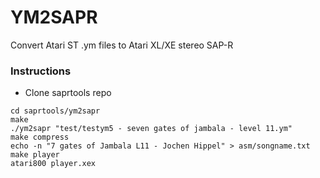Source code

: # YM2SAPR

Convert Atari ST .ym files to Atari XL/XE stereo SAP-R

### Instructions

* Clone saprtools repo

```
cd saprtools/ym2sapr
make
./ym2sapr "test/testym5 - seven gates of jambala - level 11.ym"
make compress
echo -n "7 gates of Jambala L11 - Jochen Hippel" > asm/songname.txt
make player
atari800 player.xex
```

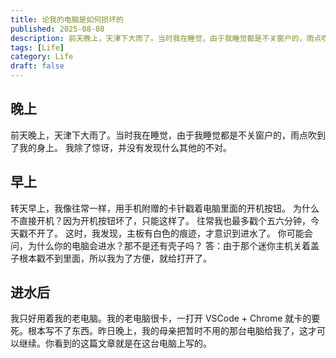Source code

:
 ```yaml
---
title: 论我的电脑是如何损坏的
published: 2025-08-08
description: 前天晚上，天津下大雨了。当时我在睡觉，由于我睡觉都是不关窗户的，雨点吹到了我的身上。我除了惊讶，并没有发现什么其他的不对。
tags: [Life]
category: Life
draft: false
---
```


## 晚上
前天晚上，天津下大雨了。当时我在睡觉，由于我睡觉都是不关窗户的，雨点吹到了我的身上。
我除了惊讶，并没有发现什么其他的不对。

## 早上
转天早上，我像往常一样，用手机附赠的卡针戳着电脑里面的开机按钮。
为什么不直接开机？因为开机按钮坏了，只能这样了。
往常我也最多戳个五六分钟，今天戳不开了。
这时，我发现，主板有白色的痕迹，才意识到进水了。
你可能会问，为什么你的电脑会进水？那不是还有壳子吗？
答：由于那个迷你主机关着盖子根本戳不到里面，所以我为了方便，就给打开了。

## 进水后
我只好用着我的老电脑。我的老电脑很卡，一打开 VSCode + Chrome 就卡的要死。根本写不了东西。昨日晚上，我的母亲把暂时不用的那台电脑给我了，这才可以继续。你看到的这篇文章就是在这台电脑上写的。


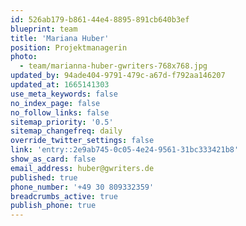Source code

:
 ```yaml
---
id: 526ab179-b861-44e4-8895-891cb640b3ef
blueprint: team
title: 'Mariana Huber'
position: Projektmanagerin
photo:
  - team/marianna-huber-gwriters-768x768.jpg
updated_by: 94ade404-9791-479c-a67d-f792aa146207
updated_at: 1665141303
use_meta_keywords: false
no_index_page: false
no_follow_links: false
sitemap_priority: '0.5'
sitemap_changefreq: daily
override_twitter_settings: false
link: 'entry::2e9ab745-0c05-4e24-9561-31bc333421b8'
show_as_card: false
email_address: huber@gwriters.de
published: true
phone_number: '+49 30 809332359'
breadcrumbs_active: true
publish_phone: true
---
```

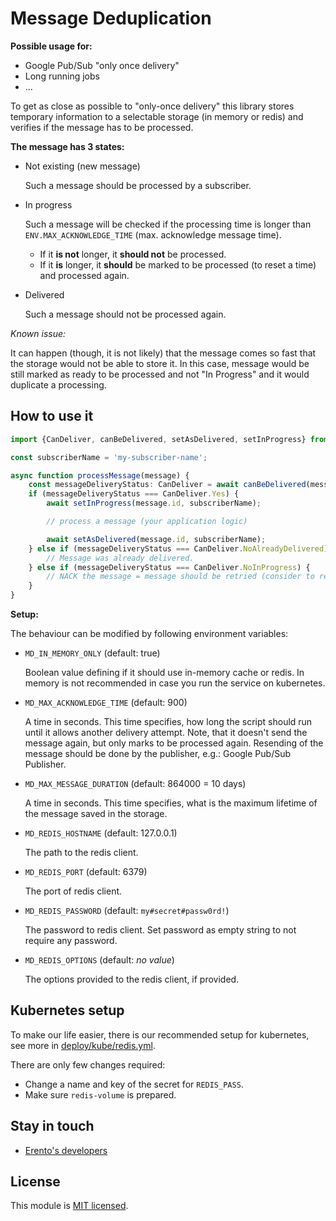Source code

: # Message Deduplication

**Possible usage for:**
- Google Pub/Sub "only once delivery"
- Long running jobs
- ...

To get as close as possible to "only-once delivery" this library stores temporary information to a selectable storage (in memory or redis) and verifies if the message has to be processed.

**The message has 3 states:**
- Not existing (new message)

    Such a message should be processed by a subscriber.

- In progress

    Such a message will be checked if the processing time is longer than `ENV.MAX_ACKNOWLEDGE_TIME` (max. acknowledge message time).
    - If it **is not** longer, it **should not** be processed.
    - If it **is** longer, it **should** be marked to be processed (to reset a time) and processed again.

- Delivered

    Such a message should not be processed again.

*Known issue:*

It can happen (though, it is not likely) that the message comes so fast that the storage would not be able to store it.
In this case, message would be still marked as ready to be processed and not "In Progress" and it would duplicate a processing.

## How to use it

```typescript
import {CanDeliver, canBeDelivered, setAsDelivered, setInProgress} from '@erento/message-deduplication';

const subscriberName = 'my-subscriber-name';

async function processMessage(message) {
    const messageDeliveryStatus: CanDeliver = await canBeDelivered(message.id, subscriberName);
    if (messageDeliveryStatus === CanDeliver.Yes) {
        await setInProgress(message.id, subscriberName);

        // process a message (your application logic)

        await setAsDelivered(message.id, subscriberName);
    } else if (messageDeliveryStatus === CanDeliver.NoAlreadyDelivered) {
        // Message was already delivered.
    } else if (messageDeliveryStatus === CanDeliver.NoInProgress) {
        // NACK the message = message should be retried (consider to retry the message with some small delay)
    }
}
```

**Setup:**

The behaviour can be modified by following environment variables:

- `MD_IN_MEMORY_ONLY` (default: true)

    Boolean value defining if it should use in-memory cache or redis. In memory is not recommended in case you run the service on kubernetes.

- `MD_MAX_ACKNOWLEDGE_TIME` (default: 900)

    A time in seconds. This time specifies, how long the script should run until it allows another delivery attempt. Note, that it doesn't send the message again, but only marks to be processed again. Resending of the message should be done by the publisher, e.g.: Google Pub/Sub Publisher.

- `MD_MAX_MESSAGE_DURATION` (default: 864000 = 10 days)

    A time in seconds. This time specifies, what is the maximum lifetime of the message saved in the storage.

- `MD_REDIS_HOSTNAME` (default: 127.0.0.1)

    The path to the redis client.

- `MD_REDIS_PORT` (default: 6379)

    The port of redis client.

- `MD_REDIS_PASSWORD` (default: `my#secret#passw0rd!`)

    The password to redis client. Set password as empty string to not require any password. 

- `MD_REDIS_OPTIONS` (default: _no value_)

    The options provided to the redis client, if provided.

## Kubernetes setup

To make our life easier, there is our recommended setup for kubernetes, see more in [deploy/kube/redis.yml](deploy/kube/redis.yml).

There are only few changes required:
 - Change a name and key of the secret for `REDIS_PASS`.
 - Make sure `redis-volume` is prepared.

## Stay in touch

* [Erento's developers](mailto:developers@erento.com) 

## License

This module is [MIT licensed](LICENSE.md).
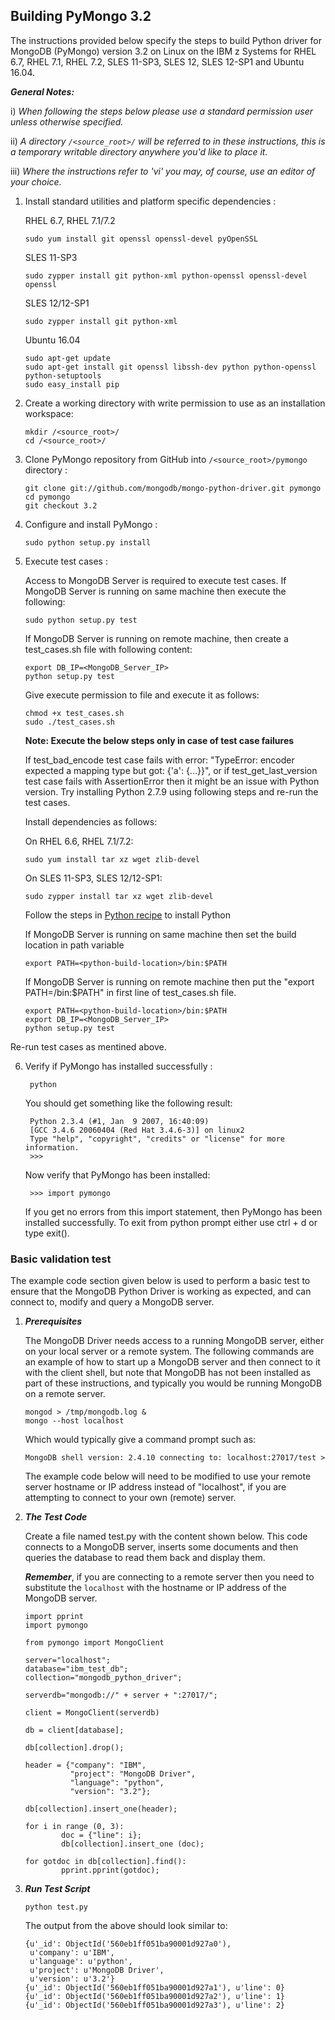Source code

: ## Building PyMongo 3.2

The instructions provided below specify the steps to build Python driver for MongoDB (PyMongo) version 3.2 on Linux on the IBM z Systems for RHEL 6.7, RHEL 7.1, RHEL 7.2, SLES 11-SP3, SLES 12, SLES 12-SP1 and Ubuntu 16.04.

_**General Notes:**_ 	

i) _When following the steps below please use a standard permission user unless otherwise specified._
	 
ii) _A directory `/<source_root>/` will be referred to in these instructions, this is a temporary writable directory anywhere you'd like to place it._

iii) _Where the instructions refer to 'vi' you may, of course, use an editor of your choice._

1. Install standard utilities and platform specific dependencies :

   RHEL 6.7, RHEL 7.1/7.2
   ```shell
   sudo yum install git openssl openssl-devel pyOpenSSL
   ``` 

   SLES 11-SP3
   ```shell
   sudo zypper install git python-xml python-openssl openssl-devel openssl
   ```
   SLES 12/12-SP1
   ```shell
   sudo zypper install git python-xml
   ```
   
   Ubuntu 16.04
   ```shell
   sudo apt-get update
   sudo apt-get install git openssl libssh-dev python python-openssl python-setuptools
   sudo easy_install pip  
   ```
   
2. Create a working directory with write permission to use as an installation workspace:

   ```shell
   mkdir /<source_root>/
   cd /<source_root>/
   ```

3. Clone PyMongo repository from GitHub into `/<source_root>/pymongo` directory :

   ```shell
   git clone git://github.com/mongodb/mongo-python-driver.git pymongo
   cd pymongo
   git checkout 3.2
   ```

4. Configure and install PyMongo :

   ```shell
   sudo python setup.py install
   ```
   
5. Execute test cases :

   Access to MongoDB Server is required to execute test cases.
   If MongoDB Server is running on same machine then execute the following:
   ```shell
   sudo python setup.py test
   ```
   
   If MongoDB Server is running on remote machine, then create a test_cases.sh file with following content:
   ```shell
   export DB_IP=<MongoDB_Server_IP>
   python setup.py test
   ```
   Give execute permission to file and execute it as follows:
   ```shell
   chmod +x test_cases.sh
   sudo ./test_cases.sh
   ```
 
    **Note: Execute the below steps only in case of test case failures**
    
    If test_bad_encode test case fails with error: "TypeError: encoder expected a mapping type but got: {'a': {...}}", or if  test_get_last_version test case fails with AssertionError then it might be an issue with Python version. Try installing Python 2.7.9 using following steps and re-run the test cases.
  
   Install dependencies as follows:
   
   On RHEL 6.6, RHEL 7.1/7.2:
   ```shell
   sudo yum install tar xz wget zlib-devel
   ``` 
   On SLES 11-SP3, SLES 12/12-SP1:
   ```shell
   sudo zypper install tar xz wget zlib-devel
   ```
   Follow the steps in [Python recipe](https://github.com/linux-on-ibm-z/docs/wiki/Building-Python-2.7.9) to install Python
   
   If MongoDB Server is running on same machine then set the build location in path variable
   ```shell
   export PATH=<python-build-location>/bin:$PATH
   ```
   
   If MongoDB Server is running on remote machine then  put the "export PATH=<python-build-location>/bin:$PATH" in first line of test_cases.sh file.
   
   ```shell
   export PATH=<python-build-location>/bin:$PATH
   export DB_IP=<MongoDB_Server_IP>
   python setup.py test
   ```
Re-run test cases as mentined above.
   
6. Verify if PyMongo has installed successfully :

   ```shell
	python
   ```
	You should get something like the following result:

   ```shell
	Python 2.3.4 (#1, Jan  9 2007, 16:40:09)
	[GCC 3.4.6 20060404 (Red Hat 3.4.6-3)] on linux2
	Type "help", "copyright", "credits" or "license" for more 	information.
	>>>
   ```
   Now verify that PyMongo has been installed:

   ```shell
	>>> import pymongo
   ```
	If you get no errors from this import statement, then PyMongo has been installed successfully.
	To exit from python prompt either use ctrl + d or type exit(). 

### Basic validation test
    
The example code section given below is used to perform a basic test to ensure that the MongoDB Python Driver is working as expected, and can connect to, modify and query a MongoDB server.

1. ***Prerequisites***

    The MongoDB Driver needs access to a running MongoDB server, either on your local server or a remote system. The following commands are an example of how to start up a MongoDB server and then connect to it with the client shell, but note that MongoDB has not been installed as part of these instructions, and typically you would be running MongoDB on a remote server.

    ```shell
    mongod > /tmp/mongodb.log &
    mongo --host localhost 
    ```
    Which would typically give a command prompt such as:
    
    ```shell
    MongoDB shell version: 2.4.10 connecting to: localhost:27017/test > 
    ```
    The example code below will need to be modified to use your remote server hostname or IP address instead of "localhost", if you are attempting to connect to your own (remote) server.
    
2. ***The Test Code***
    
    Create a file named test.py with the content shown below.  This code connects to a MongoDB server, inserts some documents and then queries the database to read them back and display them. 
	
	_**Remember**_, if you are connecting to a remote server then you need to substitute the `localhost` with the hostname or IP address of the MongoDB server.

    ```shell
    import pprint
    import pymongo

    from pymongo import MongoClient

    server="localhost";
    database="ibm_test_db";
    collection="mongodb_python_driver";

    serverdb="mongodb://" + server + ":27017/";

    client = MongoClient(serverdb)
 
    db = client[database];

    db[collection].drop();

    header = {"company": "IBM",
              "project": "MongoDB Driver",
              "language": "python",
              "version": "3.2"};

    db[collection].insert_one(header);

    for i in range (0, 3):
            doc = {"line": i};
            db[collection].insert_one (doc);

    for gotdoc in db[collection].find():
            pprint.pprint(gotdoc);

    ```								

3. ***Run Test Script*** 
   
    ```shell
    python test.py
    ```
    
    The output from the above should look similar to:
	
    ```shell
    {u'_id': ObjectId('560eb1ff051ba90001d927a0'),
     u'company': u'IBM',
     u'language': u'python',
     u'project': u'MongoDB Driver',
     u'version': u'3.2'}
    {u'_id': ObjectId('560eb1ff051ba90001d927a1'), u'line': 0}
    {u'_id': ObjectId('560eb1ff051ba90001d927a2'), u'line': 1}
    {u'_id': ObjectId('560eb1ff051ba90001d927a3'), u'line': 2}
    ```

....

▶ REQUIRED ACTION
Repeat exactly the lines from the first line of the records above through the line containing "转天早上，我像往常一样，用手机附赠的卡针戳着电脑里面的开机按钮。", leaving out the pictures.

▶ EXERCISE RESPONSE
Source code

: # YM2SAPR

Convert Atari ST .ym files to Atari XL/XE stereo SAP-R

### Instructions

* Clone saprtools repo

```
cd saprtools/ym2sapr
make
./ym2sapr "test/testym5 - seven gates of jambala - level 11.ym"
make compress
echo -n "7 gates of Jambala L11 - Jochen Hippel" > asm/songname.txt
make player
atari800 player.xex
```

Source code

:
 ```yaml
---
title: 论我的电脑是如何损坏的
published: 2025-08-08
description: 前天晚上，天津下大雨了。当时我在睡觉，由于我睡觉都是不关窗户的，雨点吹到了我的身上。我除了惊讶，并没有发现什么其他的不对。
tags: [Life]
category: Life
draft: false
---
```


## 晚上
前天晚上，天津下大雨了。当时我在睡觉，由于我睡觉都是不关窗户的，雨点吹到了我的身上。
我除了惊讶，并没有发现什么其他的不对。

## 早上
转天早上，我像往常一样，用手机附赠的卡针戳着电脑里面的开机按钮。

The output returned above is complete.